Your job is to return every line of the listing holding the string "включения".

> [THE RECORDS]
--- START ---

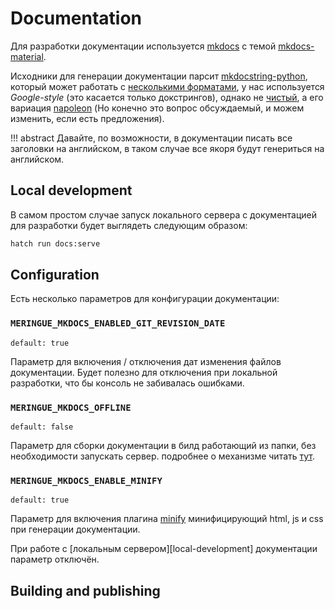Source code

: # Documentation

Для разработки документации используется [mkdocs](https://www.mkdocs.org/) с темой [mkdocs-material](https://squidfunk.github.io/mkdocs-material/).

Исходники для генерации документации парсит [mkdocstring-python](https://mkdocstrings.github.io/python/), который может работать с [несколькими форматами](https://mkdocstrings.github.io/python/usage/configuration/docstrings/#docstring_style), у нас используется _Google-style_ (это касается только докстрингов), однако не [чистый](https://google.github.io/styleguide/pyguide.html#38-comments-and-docstrings), а его вариация [napoleon](https://sphinxcontrib-napoleon.readthedocs.io/en/latest/example_google.html) (Но конечно это вопрос обсуждаемый, и можем изменить, если есть предложения).

!!! abstract
	Давайте, по возможности, в документации писать все заголовки на английском, в таком случае все якоря будут генериться на английском.


## Local development

В самом простом случае запуск локального сервера с документацией для разработки будет выглядеть следующим образом:

```bash
hatch run docs:serve
```


## Configuration

Есть несколько параметров для конфигурации документации:


### `MERINGUE_MKDOCS_ENABLED_GIT_REVISION_DATE`

`default: true`

Параметр для включения / отключения дат изменения файлов документации. Будет полезно для отключения при локальной разработки, что бы консоль не забивалась ошибками.


### `MERINGUE_MKDOCS_OFFLINE`

`default: false`

Параметр для сборки документации в билд работающий из папки, без необходимости запускать сервер. подробнее о механизме читать [тут](https://squidfunk.github.io/mkdocs-material/setup/building-for-offline-usage/).


### `MERINGUE_MKDOCS_ENABLE_MINIFY`

`default: true`

Параметр для включения плагина [minify](https://github.com/byrnereese/mkdocs-minify-plugin) минифицирующий html, js и css при генерации документации.

При работе с [локальным сервером][local-development] документации параметр отключён.


## Building and publishing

--- END ---

> [YOUR RESPONSE]
Параметр для включения / отключения дат изменения файлов документации. Будет полезно для отключения при локальной разработки, что бы консоль не забивалась ошибками.
Параметр для включения плагина [minify](https://github.com/byrnereese/mkdocs-minify-plugin) минифицирующий html, js и css при генерации документации.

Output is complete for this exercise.